A Catholic friend passes along this interview with Prof. Mario Palmaro, a Traditionalist Catholic lay leader, who gave it late last year, before he died. This part struck me as both noble and beautiful, and characteristically Catholic: Believers are united on the essential and are divided on controversial issues. Everyone, however, is called to respect […]

A Catholic friend passes along this interview with Prof. Mario Palmaro, a Traditionalist Catholic lay leader, who gave it late last year, before he died. This part struck me as both noble and beautiful, and characteristically Catholic:

Believers are united on the essential and are divided on controversial issues. Everyone, however, is called to respect and accompany those who are burdened by suffering and the fatigues of life. How does one’s spiritual sensibilities change when suffering passes through the days with violence, as is happening to you?

The first thing that shakes you up about sickness is that it hits us without any warning and at a time we do not decide. We are at the mercy of events, and we can do nothing but accept them. Grave illness obliges one to become aware that we are truly mortal; even if death is the most certain thing in the world, modern man tends to live as if he should never die.

In sickness you understand for the first time that life on earth is but a breath, you recognize with bitterness that you have not made it that masterpiece of holiness God had wanted. You experience a profound nostalgia for the good that you could have done and for the bad that you could have avoided. You look at the Crucifix and you understand that this is the heart of the Faith; without sacrifice Catholicism wouldn’t exist. Then you thank God for having made you a Catholic, a “little ” Catholic, a sinner, but who has an attentive Mother in the Church. So, grave sickness is a time of grace, but often the vices and miseries that have accompanied us in life remain, or even increase [during it]. It is as if the agony has already begun, and there is a battle going on for the destiny of my soul, because nobody can be sure of their own salvation.

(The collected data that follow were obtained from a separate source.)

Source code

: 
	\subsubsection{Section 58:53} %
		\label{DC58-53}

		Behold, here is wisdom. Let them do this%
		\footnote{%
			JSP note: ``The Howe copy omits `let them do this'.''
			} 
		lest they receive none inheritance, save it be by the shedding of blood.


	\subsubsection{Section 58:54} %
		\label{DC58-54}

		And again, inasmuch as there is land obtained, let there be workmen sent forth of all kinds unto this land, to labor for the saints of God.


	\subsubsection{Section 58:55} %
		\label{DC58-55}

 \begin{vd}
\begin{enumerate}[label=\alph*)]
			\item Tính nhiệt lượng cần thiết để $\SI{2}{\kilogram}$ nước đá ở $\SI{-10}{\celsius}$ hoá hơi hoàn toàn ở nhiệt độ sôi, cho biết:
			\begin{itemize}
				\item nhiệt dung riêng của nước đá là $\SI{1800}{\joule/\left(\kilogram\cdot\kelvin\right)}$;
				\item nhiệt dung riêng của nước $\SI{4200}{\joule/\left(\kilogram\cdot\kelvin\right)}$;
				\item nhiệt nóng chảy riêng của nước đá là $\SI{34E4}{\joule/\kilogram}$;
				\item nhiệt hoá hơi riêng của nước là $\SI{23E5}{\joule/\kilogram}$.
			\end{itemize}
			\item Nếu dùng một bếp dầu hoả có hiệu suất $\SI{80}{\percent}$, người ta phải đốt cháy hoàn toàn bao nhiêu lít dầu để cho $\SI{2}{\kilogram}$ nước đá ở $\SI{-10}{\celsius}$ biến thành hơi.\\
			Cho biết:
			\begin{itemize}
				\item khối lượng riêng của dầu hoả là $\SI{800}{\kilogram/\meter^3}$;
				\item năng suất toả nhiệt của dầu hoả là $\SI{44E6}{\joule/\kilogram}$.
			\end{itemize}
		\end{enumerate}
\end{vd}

On the other hand, this sickness has allowed me to discover a remarkable amount of people who love and pray for me; families who recite the rosary in the evening with their children for my recovery. I have no words to describe the beauty of this experience which is an anticipation of the love of God and eternity itself. The greatest suffering I experience is the idea of having to leave this world which I am so fond of and is so beautiful even if also so tragic; of having to leave many friends and relatives; but most of all, of having to leave my wife and children who are still at a tender age.

Sometimes I imagine my home, my empty study, and the life that will continue there even if I am no longer present. It is a scene that hurts, but it is extremely realistic: it makes me realize what a useless servant I have been, and that all the books I have written, the conferences and articles, are nothing but straw. But my hope is in the mercy of the Lord, and in the fact that others will pick up part of my aspirations and battles and will continue on in “the ancient duel”.

After Palmaro died, it came out that he had resorted to an ingenious solution to make sure his funeral mass was in the Traditional rite. Brilliant! When I was a Catholic, I was not a participant in the Tridentine Rite form of the liturgy, and did not love it as some of my friends did, but I never did understand the hatred so many in the institutional Catholic Church have for the Old Mass. I still don’t. Many Catholic bishops and priests will tolerate all kinds of un-Catholic, even anti-Catholic, expressions in institutions and communities under their control and leadership, but the one thing they won’t tolerate is the Old Mass. Bizarre.